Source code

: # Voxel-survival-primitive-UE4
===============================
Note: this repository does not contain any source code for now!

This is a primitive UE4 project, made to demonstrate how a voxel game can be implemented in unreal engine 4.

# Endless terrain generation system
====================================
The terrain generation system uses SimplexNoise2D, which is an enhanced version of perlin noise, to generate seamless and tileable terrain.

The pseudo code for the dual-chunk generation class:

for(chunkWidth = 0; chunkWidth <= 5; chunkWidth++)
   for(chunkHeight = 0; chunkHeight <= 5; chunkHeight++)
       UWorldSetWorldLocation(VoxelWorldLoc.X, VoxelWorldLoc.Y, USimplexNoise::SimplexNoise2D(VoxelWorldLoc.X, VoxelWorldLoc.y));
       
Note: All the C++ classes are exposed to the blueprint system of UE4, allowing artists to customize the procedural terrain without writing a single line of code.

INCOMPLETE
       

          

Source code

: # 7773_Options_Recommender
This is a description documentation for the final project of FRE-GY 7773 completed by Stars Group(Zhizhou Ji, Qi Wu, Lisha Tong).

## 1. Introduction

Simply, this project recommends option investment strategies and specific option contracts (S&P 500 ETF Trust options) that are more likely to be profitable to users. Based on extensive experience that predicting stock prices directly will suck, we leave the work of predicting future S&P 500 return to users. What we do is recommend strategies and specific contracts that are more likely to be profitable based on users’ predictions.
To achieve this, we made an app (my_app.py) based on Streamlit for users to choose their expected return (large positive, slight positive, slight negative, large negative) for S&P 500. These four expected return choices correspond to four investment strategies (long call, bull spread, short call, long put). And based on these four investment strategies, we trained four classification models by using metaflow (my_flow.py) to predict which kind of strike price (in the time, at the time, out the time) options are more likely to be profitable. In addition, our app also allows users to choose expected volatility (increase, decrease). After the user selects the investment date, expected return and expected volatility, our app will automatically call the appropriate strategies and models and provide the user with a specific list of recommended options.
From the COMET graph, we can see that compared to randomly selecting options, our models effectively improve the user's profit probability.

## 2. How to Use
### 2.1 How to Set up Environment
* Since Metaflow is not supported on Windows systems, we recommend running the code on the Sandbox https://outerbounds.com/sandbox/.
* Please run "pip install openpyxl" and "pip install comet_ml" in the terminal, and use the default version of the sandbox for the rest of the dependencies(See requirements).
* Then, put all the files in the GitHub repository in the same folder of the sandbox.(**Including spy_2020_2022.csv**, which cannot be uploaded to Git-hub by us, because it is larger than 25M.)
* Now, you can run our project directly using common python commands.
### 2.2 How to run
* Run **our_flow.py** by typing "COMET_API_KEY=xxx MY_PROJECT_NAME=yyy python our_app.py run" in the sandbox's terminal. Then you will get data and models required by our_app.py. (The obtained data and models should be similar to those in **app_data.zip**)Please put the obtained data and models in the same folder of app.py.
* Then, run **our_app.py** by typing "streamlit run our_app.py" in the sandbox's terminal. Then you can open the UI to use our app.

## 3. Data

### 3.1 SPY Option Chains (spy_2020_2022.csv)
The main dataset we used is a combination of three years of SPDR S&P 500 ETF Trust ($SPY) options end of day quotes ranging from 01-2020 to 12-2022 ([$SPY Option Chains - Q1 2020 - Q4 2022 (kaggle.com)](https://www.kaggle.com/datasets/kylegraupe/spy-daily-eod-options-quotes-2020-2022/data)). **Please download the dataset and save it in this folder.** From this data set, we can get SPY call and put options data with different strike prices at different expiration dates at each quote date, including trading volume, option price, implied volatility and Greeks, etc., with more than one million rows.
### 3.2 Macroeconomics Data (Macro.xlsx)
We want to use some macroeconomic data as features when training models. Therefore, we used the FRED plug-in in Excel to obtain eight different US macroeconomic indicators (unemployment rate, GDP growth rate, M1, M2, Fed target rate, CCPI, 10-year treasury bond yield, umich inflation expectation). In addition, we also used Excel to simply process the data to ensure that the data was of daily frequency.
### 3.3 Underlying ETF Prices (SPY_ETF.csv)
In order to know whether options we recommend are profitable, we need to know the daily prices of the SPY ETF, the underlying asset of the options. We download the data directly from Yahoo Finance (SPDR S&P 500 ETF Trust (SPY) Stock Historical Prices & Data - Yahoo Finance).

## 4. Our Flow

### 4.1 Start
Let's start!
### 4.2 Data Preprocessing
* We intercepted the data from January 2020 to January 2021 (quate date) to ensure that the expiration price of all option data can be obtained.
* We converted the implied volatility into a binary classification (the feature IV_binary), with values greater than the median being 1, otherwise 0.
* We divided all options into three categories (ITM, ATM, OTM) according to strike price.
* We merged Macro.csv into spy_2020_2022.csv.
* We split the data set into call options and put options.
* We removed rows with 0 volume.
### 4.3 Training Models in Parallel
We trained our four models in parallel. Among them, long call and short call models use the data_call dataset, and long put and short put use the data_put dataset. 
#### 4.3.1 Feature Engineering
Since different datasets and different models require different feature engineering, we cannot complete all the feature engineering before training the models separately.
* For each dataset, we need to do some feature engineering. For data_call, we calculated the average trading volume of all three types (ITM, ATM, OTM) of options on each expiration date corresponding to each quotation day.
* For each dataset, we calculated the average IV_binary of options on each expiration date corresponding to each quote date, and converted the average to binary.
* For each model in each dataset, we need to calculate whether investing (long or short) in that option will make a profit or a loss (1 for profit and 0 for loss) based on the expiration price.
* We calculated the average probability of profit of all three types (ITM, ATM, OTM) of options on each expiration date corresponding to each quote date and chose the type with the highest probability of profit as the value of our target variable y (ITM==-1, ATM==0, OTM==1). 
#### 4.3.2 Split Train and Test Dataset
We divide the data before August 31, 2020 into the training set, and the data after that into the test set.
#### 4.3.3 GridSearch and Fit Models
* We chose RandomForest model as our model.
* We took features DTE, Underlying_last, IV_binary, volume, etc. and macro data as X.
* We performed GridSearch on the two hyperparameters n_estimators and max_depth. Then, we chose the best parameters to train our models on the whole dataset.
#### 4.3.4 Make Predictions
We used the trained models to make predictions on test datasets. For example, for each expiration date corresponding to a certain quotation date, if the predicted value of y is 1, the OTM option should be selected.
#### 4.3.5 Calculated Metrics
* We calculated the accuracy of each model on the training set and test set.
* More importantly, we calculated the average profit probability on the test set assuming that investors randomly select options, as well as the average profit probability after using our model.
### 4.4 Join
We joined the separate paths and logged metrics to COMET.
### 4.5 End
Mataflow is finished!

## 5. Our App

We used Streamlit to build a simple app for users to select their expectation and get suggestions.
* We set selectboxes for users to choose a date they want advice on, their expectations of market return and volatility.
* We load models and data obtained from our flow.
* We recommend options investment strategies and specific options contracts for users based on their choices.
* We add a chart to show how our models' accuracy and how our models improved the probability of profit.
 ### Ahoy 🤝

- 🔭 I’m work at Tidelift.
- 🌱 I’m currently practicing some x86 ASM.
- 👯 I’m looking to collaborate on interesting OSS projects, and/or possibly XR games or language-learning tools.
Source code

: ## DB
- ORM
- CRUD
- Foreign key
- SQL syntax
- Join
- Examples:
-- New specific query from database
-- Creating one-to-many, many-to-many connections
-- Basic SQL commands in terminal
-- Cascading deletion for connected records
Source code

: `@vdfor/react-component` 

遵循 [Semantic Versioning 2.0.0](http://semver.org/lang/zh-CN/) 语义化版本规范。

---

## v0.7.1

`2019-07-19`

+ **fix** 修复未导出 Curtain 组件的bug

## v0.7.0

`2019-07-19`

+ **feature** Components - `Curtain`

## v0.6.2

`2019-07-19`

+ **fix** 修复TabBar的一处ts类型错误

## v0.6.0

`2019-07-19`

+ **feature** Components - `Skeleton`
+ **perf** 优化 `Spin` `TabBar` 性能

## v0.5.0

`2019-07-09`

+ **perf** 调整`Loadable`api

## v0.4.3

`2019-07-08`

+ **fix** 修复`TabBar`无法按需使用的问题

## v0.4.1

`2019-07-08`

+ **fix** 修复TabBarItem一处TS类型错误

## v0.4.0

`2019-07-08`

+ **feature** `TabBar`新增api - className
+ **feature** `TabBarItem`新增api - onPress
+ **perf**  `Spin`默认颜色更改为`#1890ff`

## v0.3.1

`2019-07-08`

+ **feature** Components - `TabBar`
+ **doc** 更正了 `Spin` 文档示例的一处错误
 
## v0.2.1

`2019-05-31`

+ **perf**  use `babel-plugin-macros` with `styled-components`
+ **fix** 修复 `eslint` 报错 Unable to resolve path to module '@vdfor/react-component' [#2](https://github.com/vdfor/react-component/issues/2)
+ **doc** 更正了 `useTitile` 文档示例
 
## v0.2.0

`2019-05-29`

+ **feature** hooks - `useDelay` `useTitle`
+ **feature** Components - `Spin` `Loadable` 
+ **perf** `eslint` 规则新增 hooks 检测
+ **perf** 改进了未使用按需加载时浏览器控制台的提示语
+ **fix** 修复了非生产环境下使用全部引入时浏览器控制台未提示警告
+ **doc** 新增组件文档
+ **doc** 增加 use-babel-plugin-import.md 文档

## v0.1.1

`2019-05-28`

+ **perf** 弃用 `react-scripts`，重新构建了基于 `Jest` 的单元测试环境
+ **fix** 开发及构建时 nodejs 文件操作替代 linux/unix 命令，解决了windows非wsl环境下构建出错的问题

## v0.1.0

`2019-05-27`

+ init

+--

**TO DO**
Using the data above, print exactly the lines from the line that contains "### 2.2 How to run" through the line that contains "### 3.1 SPY Option Chains (spy_2020_2022.csv)", with both included.

**TASK ANSWER**
### 2.2 How to run
* Run **our_flow.py** by typing "COMET_API_KEY=xxx MY_PROJECT_NAME=yyy python our_app.py run" in the sandbox's terminal. Then you will get data and models required by our_app.py. (The obtained data and models should be similar to those in **app_data.zip**)Please put the obtained data and models in the same folder of app.py.
* Then, run **our_app.py** by typing "streamlit run our_app.py" in the sandbox's terminal. Then you can open the UI to use our app.

## 3. Data

### 3.1 SPY Option Chains (spy_2020_2022.csv)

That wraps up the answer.